# Directions
Read through the material below and find each line that has the word "Spring"; copy it.

── Data listing ──

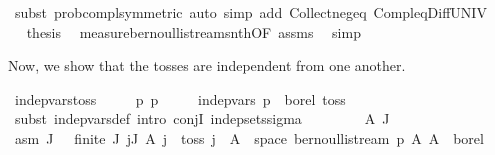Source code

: \begin{isabellebody}
\ {\isacharparenleft}{\kern0pt}subst\ prob{\isacharunderscore}{\kern0pt}compl{\isacharbrackleft}{\kern0pt}symmetric{\isacharbrackright}{\kern0pt}{\isacharcomma}{\kern0pt}\ auto\ simp\ add{\isacharcolon}{\kern0pt}\ Collect{\isacharunderscore}{\kern0pt}neg{\isacharunderscore}{\kern0pt}eq\ Compl{\isacharunderscore}{\kern0pt}eq{\isacharunderscore}{\kern0pt}Diff{\isacharunderscore}{\kern0pt}UNIV{\isacharparenright}{\kern0pt}\isanewline
\ \ \isamarkupfalse%
\ \isamarkupfalse%
\ {\isacharquery}{\kern0pt}thesis\ \isamarkupfalse%
\ measure{\isacharunderscore}{\kern0pt}bernoulli{\isacharunderscore}{\kern0pt}stream{\isacharunderscore}{\kern0pt}snth{\isacharbrackleft}{\kern0pt}OF\ assms{\isacharbrackright}{\kern0pt}\ \isamarkupfalse%
\ simp\isanewline
{}\isamarkupfalse%
%
\endisatagproof
{\isafoldproof}%
%
\isadelimproof
%
\endisadelimproof
%
\begin{isamarkuptext}%
Now, we show that the tosses are independent from one another.%
\end{isamarkuptext}\isamarkuptrue%
\isamarkupfalse%
\ indep{\isacharunderscore}{\kern0pt}vars{\isacharunderscore}{\kern0pt}toss{\isacharcolon}{\kern0pt}\isanewline
\ \ \ {\isachardoublequoteopen}{}\ {\isasymle}\ p{\isachardoublequoteclose}\ {\isachardoublequoteopen}p\ {\isasymle}\ {}{\isachardoublequoteclose}\isanewline
\ \ \ {\isachardoublequoteopen}indep{\isacharunderscore}{\kern0pt}vars\ p\ {\isacharparenleft}{\kern0pt}{\isasymlambda}{\isacharunderscore}{\kern0pt}{\isachardot}{\kern0pt}\ borel{\isacharparenright}{\kern0pt}\ toss\ {\isacharbraceleft}{\kern0pt}{}{\isachardot}{\kern0pt}{\isachardot}{\kern0pt}{\isacharbraceright}{\kern0pt}{\isachardoublequoteclose}\isanewline
%
\isadelimproof
%
\endisadelimproof
%
\isatagproof
{}\isamarkupfalse%
\ {\isacharparenleft}{\kern0pt}subst\ indep{\isacharunderscore}{\kern0pt}vars{\isacharunderscore}{\kern0pt}def{\isacharcomma}{\kern0pt}\ intro\ conjI\ indep{\isacharunderscore}{\kern0pt}sets{\isacharunderscore}{\kern0pt}sigma{\isacharparenright}{\kern0pt}\isanewline
\ \ \isacommand{{\isacharbraceleft}{\kern0pt}}\isamarkupfalse%
\isanewline
\ \ \ \ \isamarkupfalse%
\ A\ J\ \isamarkupfalse%
\ asm{\isacharcolon}{\kern0pt}\ {\isachardoublequoteopen}J\ {\isasymnoteq}\ {\isacharbraceleft}{\kern0pt}{\isacharbraceright}{\kern0pt}{\isachardoublequoteclose}\ {\isachardoublequoteopen}finite\ J{\isachardoublequoteclose}\ {\isachardoublequoteopen}{\isasymforall}j{\isasymin}J{\isachardot}{\kern0pt}\ A\ j\ {\isasymin}\ {\isacharbraceleft}{\kern0pt}toss\ j\ {\isacharminus}{\kern0pt}{\isacharbackquote}{\kern0pt}\ A\ {\isasyminter}\ space\ {\isacharparenleft}{\kern0pt}bernoulli{\isacharunderscore}{\kern0pt}stream\ p{\isacharparenright}{\kern0pt}\ {\isacharbar}{\kern0pt}A{\isachardot}{\kern0pt}\ A\ {\isasymin}\ borel{\isacharbraceright}{\kern0pt}{\isachardoublequoteclose}\isanewline

\end{isabellebody}
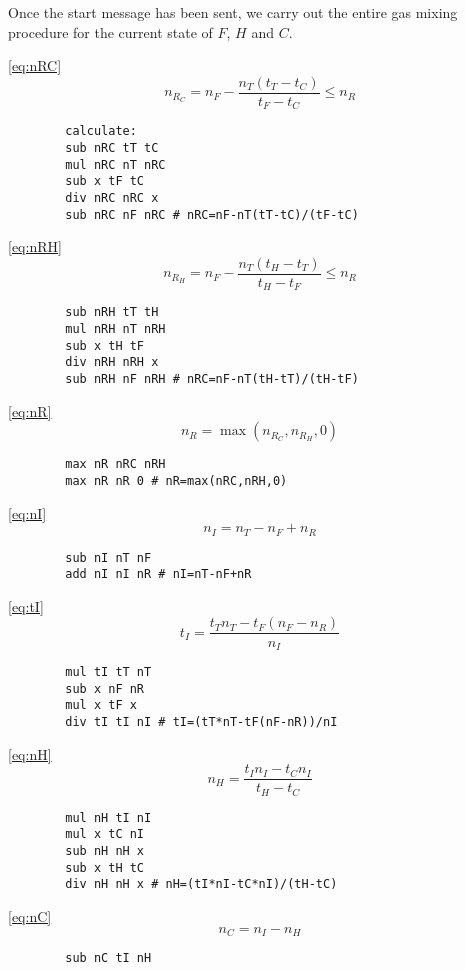 \documentclass{article}
\begin{document}
Once the start message has been sent, we carry out the entire
gas mixing procedure for the current state of $F$, $H$ and $C$.
\vspace{1em}
\begin{paracol}{2}
    \noindent
    \autoref{eq:nRC}
    \[
        n_{R_C} = n_F-\frac{n_T(t_T-t_C)}{t_F-t_C} \le n_R
    \]
    \switchcolumn
    \vspace{-1em}
    \begin{verbatim}
        calculate:
        sub nRC tT tC
        mul nRC nT nRC
        sub x tF tC
        div nRC nRC x
        sub nRC nF nRC # nRC=nF-nT(tT-tC)/(tF-tC)
    \end{verbatim}
    \switchcolumn*
    \noindent
    \autoref{eq:nRH}
    \[
        n_{R_H} = n_F-\frac{n_T(t_H-t_T)}{t_H-t_F} \le n_R
    \]
    \switchcolumn
    \vspace{-1em}
    \begin{verbatim}
        sub nRH tT tH
        mul nRH nT nRH
        sub x tH tF
        div nRH nRH x
        sub nRH nF nRH # nRC=nF-nT(tH-tT)/(tH-tF)
    \end{verbatim}
    \switchcolumn*
    \noindent
    \autoref{eq:nR}
    \[
        n_R = \max(n_{R_C},n_{R_H},0)
    \]
    \switchcolumn
    \vspace{-1em}
    \begin{verbatim}
        max nR nRC nRH
        max nR nR 0 # nR=max(nRC,nRH,0)
    \end{verbatim}
    \switchcolumn*
    \noindent
    \autoref{eq:nI}
    \[
        n_I = n_T-n_F+n_R
    \]
    \switchcolumn
    \vspace{-1em}
    \begin{verbatim}
        sub nI nT nF
        add nI nI nR # nI=nT-nF+nR
    \end{verbatim}
    \switchcolumn*
    \noindent
    \autoref{eq:tI}
    \[
        t_I = \frac{t_T n_T-t_F(n_F-n_R)}{n_I}
    \]
    \switchcolumn
    \vspace{-1em}
    \begin{verbatim}
        mul tI tT nT
        sub x nF nR
        mul x tF x
        div tI tI nI # tI=(tT*nT-tF(nF-nR))/nI
    \end{verbatim}
    \switchcolumn*
    \noindent
    \autoref{eq:nH}
    \[
        n_H = \frac{t_I n_I-t_C n_I}{t_H-t_C}
    \]
    \switchcolumn
    \vspace{-1em}
    \begin{verbatim}
        mul nH tI nI
        mul x tC nI
        sub nH nH x
        sub x tH tC
        div nH nH x # nH=(tI*nI-tC*nI)/(tH-tC)
    \end{verbatim}
    \switchcolumn*
    \noindent
    \autoref{eq:nC}
    \[
        n_C = n_I-n_H
    \]
    \switchcolumn
    \vspace{-1em}
    \begin{verbatim}
        sub nC tI nH
    \end{verbatim}
\end{paracol}
\end{document}
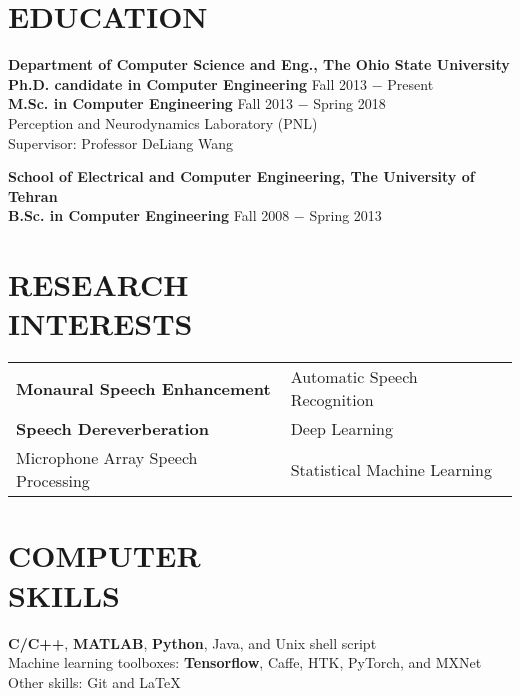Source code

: \documentclass[margin, 10pt]{res}
\begin{document}
\begin{resume}

\section{EDUCATION}
\textbf{Department of Computer Science and Eng., The Ohio State University }  \\
\textbf{Ph.D. candidate in Computer Engineering} \hfill {\footnotesize Fall 2013 $-$ Present} \\
\textbf{M.Sc. in Computer Engineering} \hfill {\footnotesize Fall 2013 $-$ Spring 2018} \\
Perception and Neurodynamics Laboratory (PNL)\\
Supervisor: Professor DeLiang Wang

\textbf{School of Electrical and Computer Engineering, The University of Tehran}\\
\textbf{B.Sc. in Computer Engineering} \hfill {\footnotesize Fall 2008 $-$ Spring 2013} 

\section{RESEARCH\\INTERESTS}
\begin{tabular}{l l}
\textbf{Monaural Speech Enhancement}    & \hspace{0.3in}   Automatic Speech Recognition\\ 
\textbf{Speech Dereverberation}    & \hspace{0.3in}    Deep Learning\\ 
Microphone Array Speech Processing  & \hspace{0.3in} Statistical Machine Learning
\end{tabular}

\section{COMPUTER \\ SKILLS}
\textbf{C/C++}, \textbf{MATLAB}, \textbf{Python}, Java, and Unix shell script\\
Machine learning toolboxes: \textbf{Tensorflow},
Caffe, HTK, PyTorch, and MXNet\\
Other skills: Git and LaTeX


\end{resume}
\end{document}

───

# Reply
\textbf{M.Sc. in Computer Engineering} \hfill {\footnotesize Fall 2013 $-$ Spring 2018} \\
\textbf{B.Sc. in Computer Engineering} \hfill {\footnotesize Fall 2008 $-$ Spring 2013} 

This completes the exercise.